*EXERCISE REQUIREMENTS*:
Exclude all pictures, then copy each of the records exactly as written.

====== PROVIDED DATA

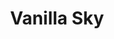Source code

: ---
title: "Vanilla Sky"

year: 2001

director: "Cameron Crowe"

summary: "A vain mans face is damaged in an accident and he must reevaluate his life and choices"

comment: "Remake of the spanish original 'Abre los ojos', also with Penelope Cruz"

image: "https://media.giphy.com/media/bOi7BLjgxHeEw/giphy.gif"

imdb: "https://www.imdb.com/title/tt0259711/"

quotes:
  - "I'll see you in another life... when we are both cats."  
---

============

*SOLUTION TO THE EXERCISE*:
Source code

: ---
title: "Vanilla Sky"

year: 2001

director: "Cameron Crowe"

summary: "A vain mans face is damaged in an accident and he must reevaluate his life and choices"

comment: "Remake of the spanish original 'Abre los ojos', also with Penelope Cruz"

image: "https://media.giphy.com/media/bOi7BLjgxHeEw/giphy.gif"

imdb: "https://www.imdb.com/title/tt0259711/"

quotes:
  - "I'll see you in another life... when we are both cats."  
---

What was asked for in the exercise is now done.